Le film de Jean-Pascal Hattu suit les errances d’un trio prisonnier. Qu’il soit physique ou non, l’enfermement des personnages est sobrement appuyé par la composition des plans qui les isolent ou les écrasent. Maïté se crée des habitudes pour tromper l’attente mais se perd en trompant son mari. Le trio Valérie Donzelli, Cyril Troley et Bruno Todeschini, tout en retenue et mutisme, donne au film la force de convaincre.

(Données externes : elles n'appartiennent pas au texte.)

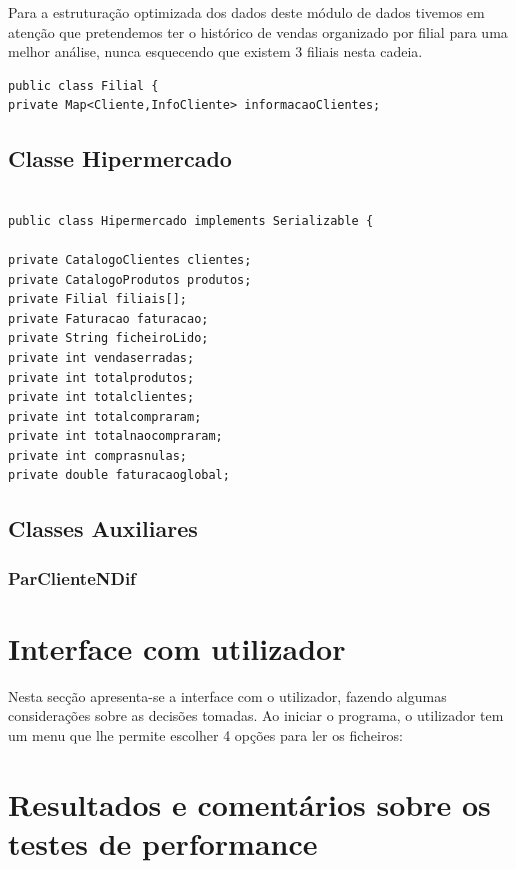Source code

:  Para a estruturação optimizada dos dados deste módulo de dados tivemos em atenção que pretendemos ter o histórico de vendas organizado por filial para uma melhor análise, nunca esquecendo que existem 3 filiais nesta cadeia. 


\begin{verbatim}
public class Filial {
private Map<Cliente,InfoCliente> informacaoClientes; 
\end{verbatim}

\section{Classe Hipermercado }

\begin{verbatim}

public class Hipermercado implements Serializable {

private CatalogoClientes clientes;
private CatalogoProdutos produtos;
private Filial filiais[];
private Faturacao faturacao;
private String ficheiroLido;
private int vendaserradas;
private int totalprodutos;
private int totalclientes;
private int totalcompraram;
private int totalnaocompraram;
private int comprasnulas;
private double faturacaoglobal;
\end{verbatim}

\section{Classes Auxiliares}

\subsection{ParClienteNDif}




\chapter{Interface com utilizador}

Nesta secção apresenta-se a interface com o utilizador, fazendo algumas considerações sobre as decisões tomadas.
Ao iniciar o programa, o utilizador tem um menu que lhe permite escolher 4 opções para ler os ficheiros:




\chapter{Resultados e comentários sobre os testes de performance}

Avant la file d’attente le long d’un mur à la taille indéfinie, avant le parloir, il y a Maïté qui repasse des vêtements d’homme. Dans la manière de les plier, dans le geste avide et économe d’une vaporisation de parfum, l’absence se diffuse dans l’air. Maïté vit seule dans une maison un peu grande, dans un lit un peu vide. Vincent, son mari, est en prison pour sept ans. Visiblement, la rupture de la vie commune est assez récente mais cette femme longue et fine, au visage plutôt froid (Valérie Donzelli) ne se lamente pas. Elle a l’énergie d’une rage discrète qu’elle évacue entre la garde du fils d’une voisine et son mari ou à défaut le repassage de ses affaires.

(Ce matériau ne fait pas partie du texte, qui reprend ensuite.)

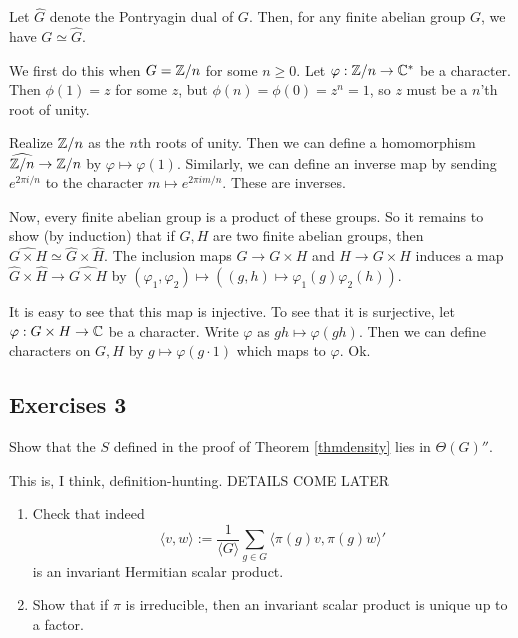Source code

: \documentclass[11pt, english]{article}
\begin{document}
\begin{exc}
 Let $\hat G$ denote the Pontryagin dual of $G$. Then, for any finite abelian group $G$, we have $G \simeq \hat G$.
\end{exc}
\begin{sol}
We first do this when $G= \mathbb{Z}/n$ for some $n \geq 0$. Let $\varphi:\mathbb{Z}/n \to \mathbb{C}^\ast$ be a character. Then $\phi(1)=z$ for some $z$, but $\phi(n)=\phi(0)=z^n=1$, so $z$ must be a $n$'th root of unity.

Realize $\mathbb{Z}/n$ as the $n$th roots of unity. Then we can define a homomorphism $\widehat {\mathbb{Z}/n} \to \mathbb{Z}/n$ by $\varphi \mapsto \varphi(1)$. Similarly, we can define an inverse map by sending $e^{2\pi i/n}$  to the character $m \mapsto e^{2\pi i m /n}$. These are inverses.

Now, every finite abelian group is a product of these groups. So it remains to show (by induction) that if $G,H$ are two finite abelian groups, then $\widehat {G \times H} \simeq \widehat G \times \widehat H$. The inclusion maps $G \to G \times H$ and $H \to G \times H$ induces a map $\widehat G \times \widehat H \to \widehat{G \times H}$ by $(\varphi_1, \varphi_2) \mapsto ((g,h) \mapsto \varphi_1(g)\varphi_2(h))$.

It is easy to see that this map is injective. To see that it is surjective, let $\varphi:G \times H \to \mathbb{C}$ be a character. Write $\varphi$ as $gh \mapsto \varphi(gh)$. Then we can define characters on $G,H$ by $g \mapsto \varphi(g \cdot 1)$ which maps to $\varphi$. Ok.
\end{sol}

\subsection{Exercises 3}

\begin{exc}
Show that the $S$ defined in the proof of Theorem \eqref{thmdensity} lies in $\Theta(G)''$.
\end{exc}
\begin{sol}
 This is, I think, definition-hunting. DETAILS COME LATER
\end{sol}

\begin{exc}
  \begin{enumerate}
  \item Check that indeed 
$$
\langle v, w \rangle := \frac{1}{\langle G \rangle} \sum_{g \in G} \langle \pi(g) v, \pi(g) w \rangle'
$$
is an invariant Hermitian scalar product.
\item Show that if $\pi$ is irreducible, then an invariant scalar product is unique up to a factor.
  \end{enumerate}
\end{exc}
\end{document}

7 ans est le premier long métrage de Jean-Pascal Hattu. Assistant-réalisateur de Téchiné sur Les Roseaux sauvages et Les Voleurs, il a ensuite réalisé quelques courts métrages et des films pour l’émission de documentaires Strip-Tease. C’est l’un d’eux (Gardez le sourire) qui l’inspirera pour 7 ans. On ne saura jamais ce qu’a fait Vincent pour écoper de cette peine, car l’intérêt n’est pas là. L’intérêt, c’est comment survivre à une telle période sans perdre l’autre ou se perdre soi-même.

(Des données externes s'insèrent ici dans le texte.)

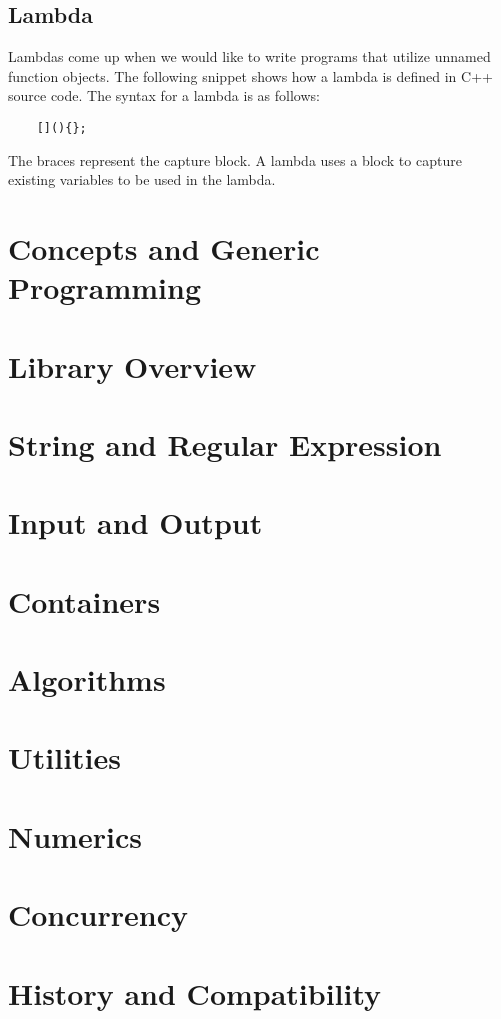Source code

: \documentclass{article}
\begin{document}
\subsection{Lambda}
Lambdas come up when we would like to write programs that utilize unnamed function objects. The following snippet shows how a lambda is defined in C++ source code. The syntax for a lambda is as follows:
\begin{verbatim}
	[](){};
\end{verbatim}
The braces represent the capture block. A lambda uses a block to capture existing variables to be used in the lambda. 
\section{Concepts and Generic Programming}

\section{Library Overview}

\section{String and Regular Expression}

\section{Input and Output}

\section{Containers}

\section{Algorithms}

\section{Utilities}

\section{Numerics}

\section{Concurrency}

\section{History and Compatibility}
\end{document}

Pour Maïté, préparer le linge de son mari, sentir son odeur et lui renvoyer la sienne est un rituel rassurant. Dans un premier temps, on pourrait presque voir sur le visage de Valérie Donzelli des expressions de plaisir dans l’accomplissement de ces tâches devenues plus que ménagères. Ce rituel donne un rythme à sa vie : le parloir deux fois par semaine et le reste à remplir, de souvenir et de travail. Même les visites de son amie Djamila (Nadia Kaci) correspondent aux horaires de gardes de son jeune fils. Il y a donc des enfermements et des rituels pour les combattre, parfois efficacement. Mais le temps pèse. Rapidement, les petites habitudes de Maïté changent imperceptiblement de statut. Il y a un certain poids dans ces répétitions que Jean-Pascal Hattu a l’habileté de faire passer dans le jeu de Valérie Donzelli et non dans la répétition outrancière de ces scènes.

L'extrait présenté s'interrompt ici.